[Collection entries]
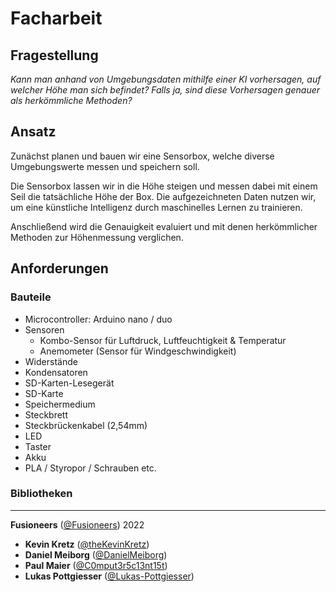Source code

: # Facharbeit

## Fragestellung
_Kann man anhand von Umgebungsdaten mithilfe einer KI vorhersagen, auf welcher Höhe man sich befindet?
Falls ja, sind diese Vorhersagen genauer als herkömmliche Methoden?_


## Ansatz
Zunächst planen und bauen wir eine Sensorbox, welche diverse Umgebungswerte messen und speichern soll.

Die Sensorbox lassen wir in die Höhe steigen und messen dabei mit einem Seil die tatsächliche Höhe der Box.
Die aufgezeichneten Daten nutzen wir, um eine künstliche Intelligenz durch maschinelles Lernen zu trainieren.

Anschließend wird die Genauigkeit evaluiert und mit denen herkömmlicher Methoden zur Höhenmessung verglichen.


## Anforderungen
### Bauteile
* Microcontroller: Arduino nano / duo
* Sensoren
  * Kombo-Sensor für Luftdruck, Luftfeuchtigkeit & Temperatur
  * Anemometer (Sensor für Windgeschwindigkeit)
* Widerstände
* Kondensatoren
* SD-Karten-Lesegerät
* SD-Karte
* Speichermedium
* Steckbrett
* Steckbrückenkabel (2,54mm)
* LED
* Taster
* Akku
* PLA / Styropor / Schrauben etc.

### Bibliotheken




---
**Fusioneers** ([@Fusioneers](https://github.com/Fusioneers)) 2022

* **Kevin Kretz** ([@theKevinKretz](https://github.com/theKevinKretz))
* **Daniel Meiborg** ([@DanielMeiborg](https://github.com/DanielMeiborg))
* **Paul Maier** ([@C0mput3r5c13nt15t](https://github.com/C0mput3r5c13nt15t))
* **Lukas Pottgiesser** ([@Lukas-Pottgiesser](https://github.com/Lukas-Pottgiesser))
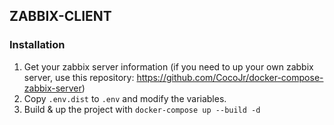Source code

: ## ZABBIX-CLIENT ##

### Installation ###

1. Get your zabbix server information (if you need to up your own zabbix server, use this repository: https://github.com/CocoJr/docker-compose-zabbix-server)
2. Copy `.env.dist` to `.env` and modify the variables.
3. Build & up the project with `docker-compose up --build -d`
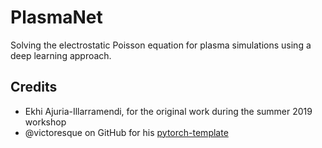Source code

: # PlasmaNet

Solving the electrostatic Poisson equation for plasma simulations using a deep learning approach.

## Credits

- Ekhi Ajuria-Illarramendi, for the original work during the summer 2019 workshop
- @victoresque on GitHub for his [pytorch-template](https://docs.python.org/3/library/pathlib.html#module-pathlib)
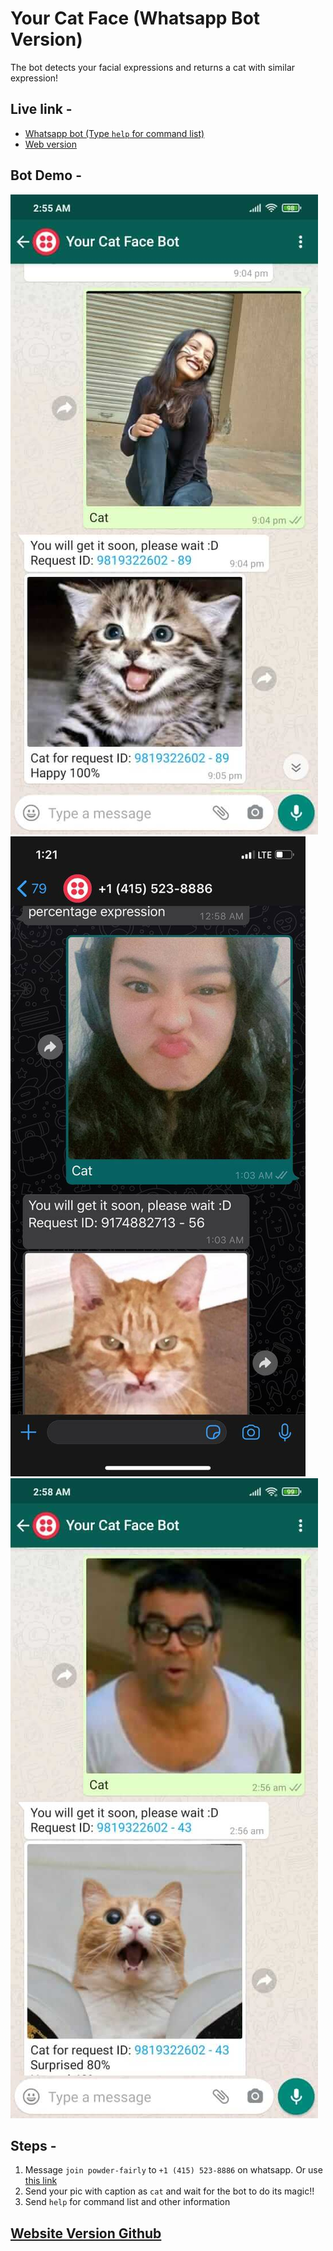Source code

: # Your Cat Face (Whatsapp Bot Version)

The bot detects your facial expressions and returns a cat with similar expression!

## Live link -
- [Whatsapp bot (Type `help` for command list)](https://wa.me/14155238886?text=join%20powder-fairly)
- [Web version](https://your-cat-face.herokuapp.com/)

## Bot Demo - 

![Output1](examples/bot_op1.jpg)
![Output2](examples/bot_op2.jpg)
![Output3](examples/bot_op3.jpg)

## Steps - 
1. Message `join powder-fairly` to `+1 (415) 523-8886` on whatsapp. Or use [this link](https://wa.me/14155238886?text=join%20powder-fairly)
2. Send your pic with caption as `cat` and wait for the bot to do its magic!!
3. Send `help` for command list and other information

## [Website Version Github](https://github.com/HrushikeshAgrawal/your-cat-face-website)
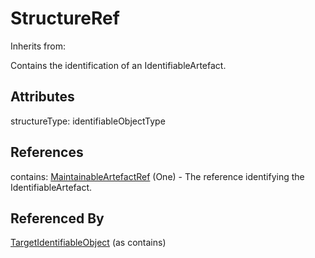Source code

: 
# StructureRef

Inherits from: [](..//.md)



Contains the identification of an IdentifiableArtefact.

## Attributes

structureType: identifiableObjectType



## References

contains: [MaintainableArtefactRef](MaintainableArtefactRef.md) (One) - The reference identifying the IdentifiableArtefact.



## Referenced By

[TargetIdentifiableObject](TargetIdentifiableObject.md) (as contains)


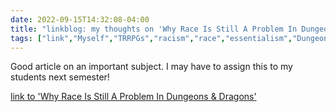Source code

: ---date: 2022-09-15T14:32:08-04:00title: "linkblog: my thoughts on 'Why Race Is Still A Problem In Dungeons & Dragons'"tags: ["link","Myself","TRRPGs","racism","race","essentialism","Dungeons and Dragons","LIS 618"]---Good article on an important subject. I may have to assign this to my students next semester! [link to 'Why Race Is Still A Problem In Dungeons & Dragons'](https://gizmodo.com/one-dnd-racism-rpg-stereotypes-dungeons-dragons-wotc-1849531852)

* **Work instruction**
Every line above in which the word "command" occurs needs to be copied.

* **Task response**
- [Whatsapp bot (Type `help` for command list)](https://wa.me/14155238886?text=join%20powder-fairly)
3. Send `help` for command list and other information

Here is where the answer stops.